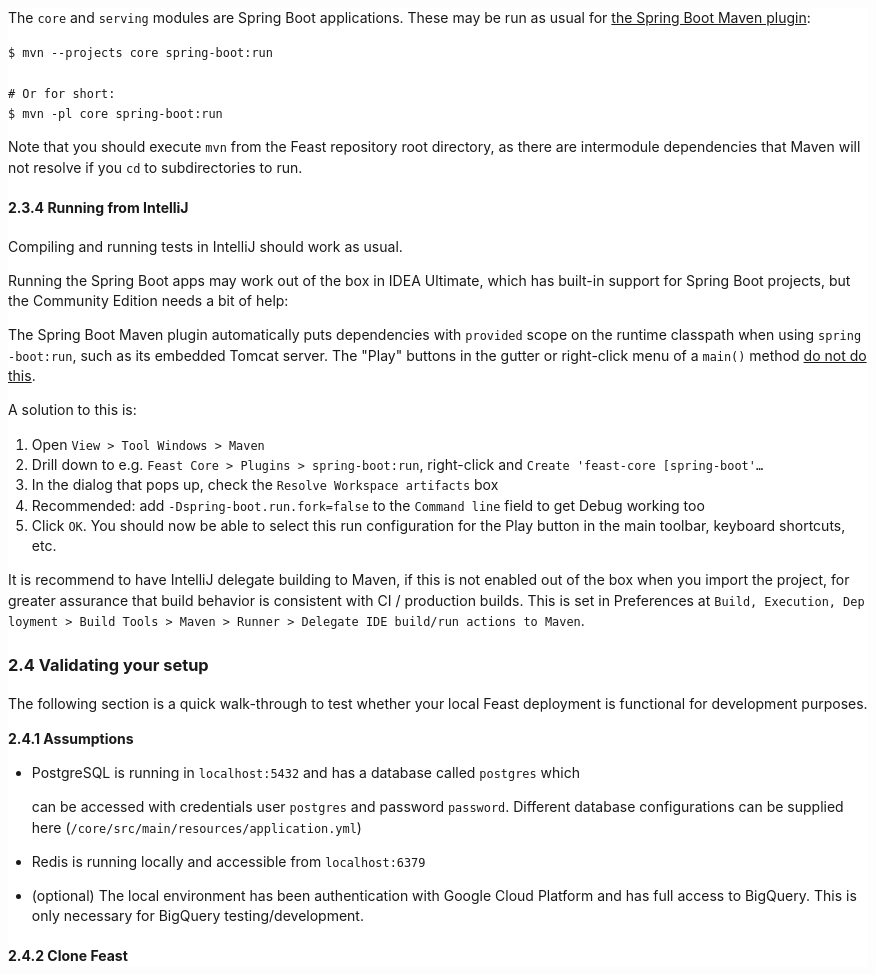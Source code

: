 The `core` and `serving` modules are Spring Boot applications. These may be run as usual for [the Spring Boot Maven plugin](https://docs.spring.io/spring-boot/docs/current/maven-plugin/index.html):

```text
$ mvn --projects core spring-boot:run

# Or for short:
$ mvn -pl core spring-boot:run
```

Note that you should execute `mvn` from the Feast repository root directory, as there are intermodule dependencies that Maven will not resolve if you `cd` to subdirectories to run.

#### 2.3.4 Running from IntelliJ

Compiling and running tests in IntelliJ should work as usual.

Running the Spring Boot apps may work out of the box in IDEA Ultimate, which has built-in support for Spring Boot projects, but the Community Edition needs a bit of help:

The Spring Boot Maven plugin automatically puts dependencies with `provided` scope on the runtime classpath when using `spring-boot:run`, such as its embedded Tomcat server. The "Play" buttons in the gutter or right-click menu of a `main()` method [do not do this](https://stackoverflow.com/questions/30237768/run-spring-boots-main-using-ide).

A solution to this is:

1. Open `View > Tool Windows > Maven`
2. Drill down to e.g. `Feast Core > Plugins > spring-boot:run`, right-click and `Create 'feast-core [spring-boot'…`
3. In the dialog that pops up, check the `Resolve Workspace artifacts` box
4. Recommended: add `-Dspring-boot.run.fork=false` to the `Command line` field to get Debug working too
5. Click `OK`. You should now be able to select this run configuration for the Play button in the main toolbar, keyboard shortcuts, etc.

It is recommend to have IntelliJ delegate building to Maven, if this is not enabled out of the box when you import the project, for greater assurance that build behavior is consistent with CI / production builds. This is set in Preferences at `Build, Execution, Deployment > Build Tools > Maven > Runner > Delegate IDE build/run actions to Maven`.

### 2.**4** Validating your setup

The following section is a quick walk-through to test whether your local Feast deployment is functional for development purposes.

**2.4.1 Assumptions**

* PostgreSQL is running in `localhost:5432` and has a database called `postgres` which

  can be accessed with credentials user `postgres` and password `password`. Different database configurations can be supplied here \(`/core/src/main/resources/application.yml`\)

* Redis is running locally and accessible from `localhost:6379`   
* \(optional\) The local environment has been authentication with Google Cloud Platform and has full access to BigQuery. This is only necessary for BigQuery testing/development.

#### 2.4.2 Clone Feast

What you need to do:
Only the lines that lie between the start of the listing and the line containing "keyboard shortcuts, etc.", both included, belong in the answer; write them out exactly and omit pictures.

Your response:
Source code

: The `core` and `serving` modules are Spring Boot applications. These may be run as usual for [the Spring Boot Maven plugin](https://docs.spring.io/spring-boot/docs/current/maven-plugin/index.html):

```text
$ mvn --projects core spring-boot:run

# Or for short:
$ mvn -pl core spring-boot:run
```

Note that you should execute `mvn` from the Feast repository root directory, as there are intermodule dependencies that Maven will not resolve if you `cd` to subdirectories to run.

#### 2.3.4 Running from IntelliJ

Compiling and running tests in IntelliJ should work as usual.

Running the Spring Boot apps may work out of the box in IDEA Ultimate, which has built-in support for Spring Boot projects, but the Community Edition needs a bit of help:

The Spring Boot Maven plugin automatically puts dependencies with `provided` scope on the runtime classpath when using `spring-boot:run`, such as its embedded Tomcat server. The "Play" buttons in the gutter or right-click menu of a `main()` method [do not do this](https://stackoverflow.com/questions/30237768/run-spring-boots-main-using-ide).

A solution to this is:

1. Open `View > Tool Windows > Maven`
2. Drill down to e.g. `Feast Core > Plugins > spring-boot:run`, right-click and `Create 'feast-core [spring-boot'…`
3. In the dialog that pops up, check the `Resolve Workspace artifacts` box
4. Recommended: add `-Dspring-boot.run.fork=false` to the `Command line` field to get Debug working too
5. Click `OK`. You should now be able to select this run configuration for the Play button in the main toolbar, keyboard shortcuts, etc.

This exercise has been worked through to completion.